I've gone through some of Bakker's stuff, and eliminativism did seem like a live possibility but then I read Alex Rosenberg's stuff about Intentionality in Atheist's Guide to Reality where he says we simply have to be wrong about having thoughts:

Quote
"A more general version of this question is this: How can one clump of stuff anywhere in the universe be about some other clump of stuff anywhere else in the universe—right next to it or 100 million light-years away?

...Let’s suppose that the Paris neurons are about Paris the same way red octagons are about stopping. This is the first step down a slippery slope, a regress into total confusion. If the Paris neurons are about Paris the same way a red octagon is about stopping, then there has to be something in the brain that interprets the Paris neurons as being about Paris. After all, that’s how the stop sign is about stopping. It gets interpreted by us in a certain way. The difference is that in the case of the Paris neurons, the interpreter can only be another part of the brain...

What we need to get off the regress is some set of neurons that is about some stuff outside the brain without being interpreted—by anyone or anything else (including any other part of the brain)—as being about that stuff outside the brain. What we need is a clump of matter, in this case the Paris neurons, that by the very arrangement of its synapses points at, indicates, singles out, picks out, identifies (and here we just start piling up more and more synonyms for “being about”) another clump of matter outside the brain. But there is no such physical stuff.

Physics has ruled out the existence of clumps of matter of the required sort...

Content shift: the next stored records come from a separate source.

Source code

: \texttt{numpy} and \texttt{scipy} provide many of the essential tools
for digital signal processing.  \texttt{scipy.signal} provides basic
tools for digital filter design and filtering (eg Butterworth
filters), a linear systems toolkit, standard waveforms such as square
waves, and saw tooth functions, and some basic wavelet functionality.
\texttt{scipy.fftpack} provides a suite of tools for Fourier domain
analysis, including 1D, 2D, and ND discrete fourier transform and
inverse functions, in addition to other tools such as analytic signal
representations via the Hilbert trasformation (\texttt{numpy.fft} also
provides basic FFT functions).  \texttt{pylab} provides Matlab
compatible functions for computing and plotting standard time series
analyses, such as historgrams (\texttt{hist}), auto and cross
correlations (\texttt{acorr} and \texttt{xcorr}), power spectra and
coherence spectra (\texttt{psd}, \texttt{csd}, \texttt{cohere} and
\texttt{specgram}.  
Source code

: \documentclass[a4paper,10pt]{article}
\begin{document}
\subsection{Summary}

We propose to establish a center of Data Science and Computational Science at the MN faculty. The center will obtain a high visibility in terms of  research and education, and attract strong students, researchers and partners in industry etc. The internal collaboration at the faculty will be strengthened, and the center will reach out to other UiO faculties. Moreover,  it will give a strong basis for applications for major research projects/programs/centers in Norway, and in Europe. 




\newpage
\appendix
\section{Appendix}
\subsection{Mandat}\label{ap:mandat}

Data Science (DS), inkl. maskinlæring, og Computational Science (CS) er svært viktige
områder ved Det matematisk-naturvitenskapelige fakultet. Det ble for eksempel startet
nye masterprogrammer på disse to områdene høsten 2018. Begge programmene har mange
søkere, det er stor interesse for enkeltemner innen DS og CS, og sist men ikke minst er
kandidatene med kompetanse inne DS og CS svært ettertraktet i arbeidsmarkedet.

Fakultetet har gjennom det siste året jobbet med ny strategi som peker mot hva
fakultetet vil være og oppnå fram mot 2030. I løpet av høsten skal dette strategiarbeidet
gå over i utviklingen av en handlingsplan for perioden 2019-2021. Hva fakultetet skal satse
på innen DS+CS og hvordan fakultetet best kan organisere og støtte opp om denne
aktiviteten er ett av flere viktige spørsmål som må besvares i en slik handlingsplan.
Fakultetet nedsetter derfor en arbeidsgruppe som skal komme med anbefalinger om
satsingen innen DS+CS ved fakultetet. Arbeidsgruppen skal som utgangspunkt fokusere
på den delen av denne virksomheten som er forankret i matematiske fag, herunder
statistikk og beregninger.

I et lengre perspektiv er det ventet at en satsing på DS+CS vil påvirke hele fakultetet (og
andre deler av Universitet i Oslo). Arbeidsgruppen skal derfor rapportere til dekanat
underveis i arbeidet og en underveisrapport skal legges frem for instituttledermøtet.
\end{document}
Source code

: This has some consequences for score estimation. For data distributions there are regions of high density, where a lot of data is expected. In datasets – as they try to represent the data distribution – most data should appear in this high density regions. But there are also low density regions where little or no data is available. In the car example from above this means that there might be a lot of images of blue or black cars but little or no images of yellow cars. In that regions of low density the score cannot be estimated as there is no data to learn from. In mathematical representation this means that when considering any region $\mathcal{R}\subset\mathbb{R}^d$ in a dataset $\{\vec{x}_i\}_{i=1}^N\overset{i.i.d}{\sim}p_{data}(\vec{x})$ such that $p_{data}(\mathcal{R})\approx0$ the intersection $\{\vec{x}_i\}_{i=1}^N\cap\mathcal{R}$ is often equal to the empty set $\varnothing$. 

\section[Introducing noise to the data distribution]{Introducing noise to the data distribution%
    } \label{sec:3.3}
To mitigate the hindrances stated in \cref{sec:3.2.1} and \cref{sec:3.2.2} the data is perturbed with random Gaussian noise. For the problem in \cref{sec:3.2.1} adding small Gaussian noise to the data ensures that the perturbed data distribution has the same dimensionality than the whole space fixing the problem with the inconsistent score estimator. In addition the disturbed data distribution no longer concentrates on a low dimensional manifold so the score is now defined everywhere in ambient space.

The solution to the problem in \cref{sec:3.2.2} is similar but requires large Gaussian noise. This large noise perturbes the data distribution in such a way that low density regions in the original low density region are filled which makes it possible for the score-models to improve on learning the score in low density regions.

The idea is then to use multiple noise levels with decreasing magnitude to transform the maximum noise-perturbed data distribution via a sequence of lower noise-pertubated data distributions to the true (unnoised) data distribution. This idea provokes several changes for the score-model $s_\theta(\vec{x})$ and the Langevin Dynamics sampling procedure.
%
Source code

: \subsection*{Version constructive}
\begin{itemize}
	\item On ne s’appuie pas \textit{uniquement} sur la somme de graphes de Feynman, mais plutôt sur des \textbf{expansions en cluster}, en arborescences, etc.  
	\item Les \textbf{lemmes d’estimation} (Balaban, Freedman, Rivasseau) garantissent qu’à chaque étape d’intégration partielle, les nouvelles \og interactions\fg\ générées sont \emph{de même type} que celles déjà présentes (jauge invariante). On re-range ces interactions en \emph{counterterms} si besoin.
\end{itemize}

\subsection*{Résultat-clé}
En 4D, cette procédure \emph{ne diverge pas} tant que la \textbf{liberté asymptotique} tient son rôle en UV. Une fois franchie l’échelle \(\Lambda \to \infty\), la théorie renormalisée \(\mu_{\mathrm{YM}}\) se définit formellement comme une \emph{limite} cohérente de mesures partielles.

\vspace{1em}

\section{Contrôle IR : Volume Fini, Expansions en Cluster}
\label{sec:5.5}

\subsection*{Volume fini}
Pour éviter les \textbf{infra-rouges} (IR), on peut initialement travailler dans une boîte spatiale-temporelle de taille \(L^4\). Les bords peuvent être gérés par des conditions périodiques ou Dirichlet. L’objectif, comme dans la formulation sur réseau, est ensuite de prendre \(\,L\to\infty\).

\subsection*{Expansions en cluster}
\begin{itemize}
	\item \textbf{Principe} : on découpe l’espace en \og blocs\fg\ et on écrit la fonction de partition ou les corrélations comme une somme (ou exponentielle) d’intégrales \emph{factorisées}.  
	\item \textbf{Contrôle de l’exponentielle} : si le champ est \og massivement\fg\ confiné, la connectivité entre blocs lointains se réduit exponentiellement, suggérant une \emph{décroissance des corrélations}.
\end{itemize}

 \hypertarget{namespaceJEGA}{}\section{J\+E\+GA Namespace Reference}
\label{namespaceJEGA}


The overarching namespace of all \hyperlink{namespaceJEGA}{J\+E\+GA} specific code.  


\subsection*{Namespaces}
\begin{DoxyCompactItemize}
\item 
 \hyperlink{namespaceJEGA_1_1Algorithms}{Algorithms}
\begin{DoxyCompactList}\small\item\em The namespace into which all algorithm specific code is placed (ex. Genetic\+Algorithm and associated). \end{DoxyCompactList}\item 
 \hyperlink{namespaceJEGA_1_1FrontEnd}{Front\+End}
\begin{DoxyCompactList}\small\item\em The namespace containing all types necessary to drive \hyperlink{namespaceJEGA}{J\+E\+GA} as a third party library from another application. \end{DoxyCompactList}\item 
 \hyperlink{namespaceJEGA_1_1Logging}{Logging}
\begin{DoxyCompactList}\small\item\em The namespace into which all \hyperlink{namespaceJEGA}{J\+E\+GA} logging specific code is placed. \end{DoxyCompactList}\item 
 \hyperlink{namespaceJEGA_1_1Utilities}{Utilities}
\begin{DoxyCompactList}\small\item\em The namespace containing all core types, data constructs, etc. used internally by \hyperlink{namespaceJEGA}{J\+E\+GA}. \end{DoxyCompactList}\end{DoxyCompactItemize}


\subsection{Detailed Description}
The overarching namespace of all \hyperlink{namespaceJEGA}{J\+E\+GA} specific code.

…What you absolutely cannot be wrong about is that your conscious thought was about something. Even having a wildly wrong thought about something requires that the thought be about something.

It’s this last notion that introspection conveys that science has to deny. Thinking about things can’t happen at all...When consciousness convinces you that you, or your mind, or your brain has thoughts about things, it is wrong."

The idea we don't have thoughts about things, Intentionality....it seems to me the correct conclusion is materialism is false not that Cogito Ergo Sum is a mistake.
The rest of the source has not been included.